Edit: looking at the headers, I see that the access_token is never used in header. I really don't known if this is the error. I known if I send a header with 'Authorization' => 'Bearer '.$accessToken, everything works fine, but what's i'm trying to do is:

Typically, if you want to consume your API from your JavaScript application, you would need to manually send an access token to the application and pass it with each request to your application. However, Passport includes a middleware that can handle this for you. All you need to do is add the CreateFreshApiToken middleware to your web middleware group

[1efty]

Is your definition of \Laravel\Passport\Http\Middleware\CreateFreshApiToken the last item in the array of the web midddlewareGroups?

[dschreij]

I am struggling with the same (or similar) issue: see my stackoverflow post and my post on Laracasts.

Locally everything works fine and I can log in. The trouble starts when logging out, and then trying to log in again. After a logout the laravel_token cookie is deleted, but the login right after does not recreate it. If I do a hard refresh the cookie is set directly (without having to enter credentials again). So it appears as if the cookie is not being set with an asynchronous post request to the /login function (or by a dummy GET request right after).

On a remote server, things are even weirder. When the page is loaded for the first time, I can try to login endlessly and always get a "401 unauthenticated" response. Only after a hard page refresh, the token is set and the user is authenticated. My login (or authenticated) function in the LoginController is as follows. Do I need to explicitly call a function that sets the laravel_token?

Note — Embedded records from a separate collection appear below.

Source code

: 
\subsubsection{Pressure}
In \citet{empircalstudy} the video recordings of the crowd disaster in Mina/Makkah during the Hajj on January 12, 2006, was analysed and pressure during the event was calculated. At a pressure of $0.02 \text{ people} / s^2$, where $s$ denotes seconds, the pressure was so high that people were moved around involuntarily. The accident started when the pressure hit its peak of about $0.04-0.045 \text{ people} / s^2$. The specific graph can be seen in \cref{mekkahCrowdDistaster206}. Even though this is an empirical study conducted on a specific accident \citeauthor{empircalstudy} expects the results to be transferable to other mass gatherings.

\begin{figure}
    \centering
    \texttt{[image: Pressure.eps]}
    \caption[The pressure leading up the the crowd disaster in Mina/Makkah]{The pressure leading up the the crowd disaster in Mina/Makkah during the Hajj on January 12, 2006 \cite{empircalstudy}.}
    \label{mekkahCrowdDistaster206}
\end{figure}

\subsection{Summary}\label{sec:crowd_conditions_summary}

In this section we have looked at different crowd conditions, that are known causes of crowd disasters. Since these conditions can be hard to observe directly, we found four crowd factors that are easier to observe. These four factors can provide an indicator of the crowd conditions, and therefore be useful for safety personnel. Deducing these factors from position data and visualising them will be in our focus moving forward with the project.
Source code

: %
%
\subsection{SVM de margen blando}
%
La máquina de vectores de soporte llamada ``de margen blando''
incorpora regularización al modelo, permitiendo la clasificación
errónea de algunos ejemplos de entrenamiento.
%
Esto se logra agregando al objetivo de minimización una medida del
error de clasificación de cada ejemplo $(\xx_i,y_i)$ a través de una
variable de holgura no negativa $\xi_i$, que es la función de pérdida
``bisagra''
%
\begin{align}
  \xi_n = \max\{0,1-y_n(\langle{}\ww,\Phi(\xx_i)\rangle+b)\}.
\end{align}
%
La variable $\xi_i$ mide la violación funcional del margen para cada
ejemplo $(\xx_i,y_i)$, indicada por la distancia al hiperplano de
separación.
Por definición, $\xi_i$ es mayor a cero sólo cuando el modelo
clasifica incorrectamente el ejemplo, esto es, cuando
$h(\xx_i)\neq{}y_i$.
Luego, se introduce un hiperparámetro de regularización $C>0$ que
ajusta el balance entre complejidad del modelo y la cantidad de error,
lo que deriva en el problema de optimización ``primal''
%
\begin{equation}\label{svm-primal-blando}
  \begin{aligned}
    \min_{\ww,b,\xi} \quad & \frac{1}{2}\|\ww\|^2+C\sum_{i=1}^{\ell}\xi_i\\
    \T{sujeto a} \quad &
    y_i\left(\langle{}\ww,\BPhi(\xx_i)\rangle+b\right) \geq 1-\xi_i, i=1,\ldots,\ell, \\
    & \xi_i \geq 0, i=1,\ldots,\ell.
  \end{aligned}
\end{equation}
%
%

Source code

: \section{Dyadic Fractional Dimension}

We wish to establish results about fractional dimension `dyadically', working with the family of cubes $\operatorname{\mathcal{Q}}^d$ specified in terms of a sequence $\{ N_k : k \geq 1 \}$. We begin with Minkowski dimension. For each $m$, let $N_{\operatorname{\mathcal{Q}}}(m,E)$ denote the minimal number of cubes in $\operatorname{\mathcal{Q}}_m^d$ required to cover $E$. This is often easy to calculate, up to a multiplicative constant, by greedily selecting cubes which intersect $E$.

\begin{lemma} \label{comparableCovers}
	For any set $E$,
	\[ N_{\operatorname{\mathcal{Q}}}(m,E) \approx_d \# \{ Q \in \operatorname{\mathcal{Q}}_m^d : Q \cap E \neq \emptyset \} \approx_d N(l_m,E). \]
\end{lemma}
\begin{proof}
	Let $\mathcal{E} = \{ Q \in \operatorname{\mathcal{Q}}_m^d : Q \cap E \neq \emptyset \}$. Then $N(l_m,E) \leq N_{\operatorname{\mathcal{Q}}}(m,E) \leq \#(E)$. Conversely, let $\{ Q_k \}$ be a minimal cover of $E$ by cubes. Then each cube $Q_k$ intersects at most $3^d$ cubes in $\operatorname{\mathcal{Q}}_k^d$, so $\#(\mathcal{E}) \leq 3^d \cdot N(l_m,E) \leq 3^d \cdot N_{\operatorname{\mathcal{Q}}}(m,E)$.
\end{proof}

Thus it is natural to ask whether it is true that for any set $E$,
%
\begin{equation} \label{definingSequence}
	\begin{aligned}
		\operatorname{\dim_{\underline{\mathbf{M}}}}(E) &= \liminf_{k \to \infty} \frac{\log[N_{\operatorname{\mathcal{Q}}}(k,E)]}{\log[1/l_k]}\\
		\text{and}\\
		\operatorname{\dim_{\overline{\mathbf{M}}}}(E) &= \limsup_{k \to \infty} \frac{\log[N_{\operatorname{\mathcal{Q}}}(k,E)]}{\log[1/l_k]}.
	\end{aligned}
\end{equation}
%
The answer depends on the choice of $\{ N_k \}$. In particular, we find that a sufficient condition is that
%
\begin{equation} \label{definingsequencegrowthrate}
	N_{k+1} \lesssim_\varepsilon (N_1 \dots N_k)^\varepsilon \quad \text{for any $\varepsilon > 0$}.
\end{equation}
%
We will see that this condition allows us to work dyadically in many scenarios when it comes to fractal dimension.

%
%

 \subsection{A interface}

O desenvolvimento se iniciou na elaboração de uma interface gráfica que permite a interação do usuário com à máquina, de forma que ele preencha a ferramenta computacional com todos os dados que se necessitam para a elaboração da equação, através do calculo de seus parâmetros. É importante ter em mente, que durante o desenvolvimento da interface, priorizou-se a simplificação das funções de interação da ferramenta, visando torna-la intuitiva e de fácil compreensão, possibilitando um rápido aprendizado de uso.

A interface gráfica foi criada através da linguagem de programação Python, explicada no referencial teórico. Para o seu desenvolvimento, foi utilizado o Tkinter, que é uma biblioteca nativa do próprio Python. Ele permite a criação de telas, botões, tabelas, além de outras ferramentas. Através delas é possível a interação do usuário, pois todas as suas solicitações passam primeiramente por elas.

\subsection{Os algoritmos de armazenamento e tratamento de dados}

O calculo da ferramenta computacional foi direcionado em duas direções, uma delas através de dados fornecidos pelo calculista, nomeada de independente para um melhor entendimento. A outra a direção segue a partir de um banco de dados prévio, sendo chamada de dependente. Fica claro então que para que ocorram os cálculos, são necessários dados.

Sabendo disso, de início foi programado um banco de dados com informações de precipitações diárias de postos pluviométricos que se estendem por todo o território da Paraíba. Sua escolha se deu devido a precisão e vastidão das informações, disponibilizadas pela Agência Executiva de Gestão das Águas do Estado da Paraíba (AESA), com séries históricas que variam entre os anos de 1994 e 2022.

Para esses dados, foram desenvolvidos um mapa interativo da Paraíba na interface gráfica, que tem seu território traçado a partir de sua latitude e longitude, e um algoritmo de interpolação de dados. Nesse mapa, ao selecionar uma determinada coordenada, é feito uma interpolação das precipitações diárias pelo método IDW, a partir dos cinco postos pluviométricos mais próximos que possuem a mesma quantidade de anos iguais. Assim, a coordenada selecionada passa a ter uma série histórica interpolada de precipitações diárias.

class LoginController extends Controller
{
    use AuthenticatesUsers;

    /**
     * Where to redirect users after login.
     *
     * @var string
     */
    protected $redirectTo = '/';

    /**
     * Create a new controller instance.
     *
     * @return void
     */
    public function __construct()
    {
        // $this->middleware('guest')->except('logout');
    }

    /**
     * Get the needed authorization credentials from the request.
     *
     * @param  \Illuminate\Http\Request  $request
     * @return array
     */
    protected function credentials(\Illuminate\Http\Request $request)
    {
        //return $request->only($this->username(), 'password');
        return ['email' => $request->{$this->username()}, 'password' => $request->password, 'active' => 1];
    }

    /**
     * The user has been authenticated.
     *
     * @param  \Illuminate\Http\Request  $request
     * @param  mixed  $user
     * @return mixed
     */
    protected function authenticated(\Illuminate\Http\Request $request, $user)
    {
        $user->last_login = \Carbon\Carbon::now();
        $user->timestamps = false;
        $user->save();
        $user->timestamps = true;

        return (new UserResource($user))->additional(
            ['permissions' => $user->getUIPermissions()]
        )->response();
    }

    /**
     * Log the user out of the application.
     *
     * @param  \Illuminate\Http\Request  $request
     * @return \Illuminate\Http\Response
     */
    public function logout(\Illuminate\Http\Request $request)
    {
        $this->guard()->logout();
        $request->session()->invalidate();
    }
}

[BobbyBorisov]

@dschreij @tobecwb guys! i am struggle too with problem. Did you fix yours? Basically what i want is to have web app and parts of it to be with VueJS. For axios calls i want to use cookie token but so far is it not working. even with scopes.

[dschreij]

@BobbyBorisov I've managed to make it work, but I'm still not happy about it; it's not optimal. When the session expires, users get bounced back to the login screen (which is good), but then have to log in about three times before the system accepts it. There must be something wrong with the laravel_token validation on the server-side, since the cookie is transmitted correctly. Sadly, I haven't been able to dive into this (the project has other priorities a.t.m.).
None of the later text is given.